● **Stored data entries**
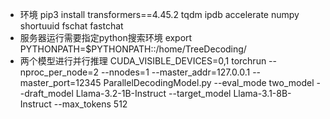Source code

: * 环境
pip3 install transformers==4.45.2 tqdm ipdb accelerate numpy shortuuid fschat fastchat
* 服务器运行需要指定python搜索环境 
export PYTHONPATH=$PYTHONPATH::/home/TreeDecoding/
* 两个模型进行并行推理
CUDA_VISIBLE_DEVICES=0,1 torchrun --nproc_per_node=2 --nnodes=1 --master_addr=127.0.0.1 --master_port=12345 ParallelDecodingModel.py --eval_mode two_model --draft_model Llama-3.2-1B-Instruct  --target_model Llama-3.1-8B-Instruct --max_tokens 512 
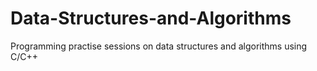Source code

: # Data-Structures-and-Algorithms

Programming practise sessions on data structures and algorithms using C/C++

● **WORK INSTRUCTION**
Each line above has to be returned exactly. Drop the pictures.

● **RESPONSE TO THIS EXERCISE**
Source code

: * 环境
pip3 install transformers==4.45.2 tqdm ipdb accelerate numpy shortuuid fschat fastchat
* 服务器运行需要指定python搜索环境 
export PYTHONPATH=$PYTHONPATH::/home/TreeDecoding/
* 两个模型进行并行推理
CUDA_VISIBLE_DEVICES=0,1 torchrun --nproc_per_node=2 --nnodes=1 --master_addr=127.0.0.1 --master_port=12345 ParallelDecodingModel.py --eval_mode two_model --draft_model Llama-3.2-1B-Instruct  --target_model Llama-3.1-8B-Instruct --max_tokens 512 
Source code

: # Data-Structures-and-Algorithms

Programming practise sessions on data structures and algorithms using C/C++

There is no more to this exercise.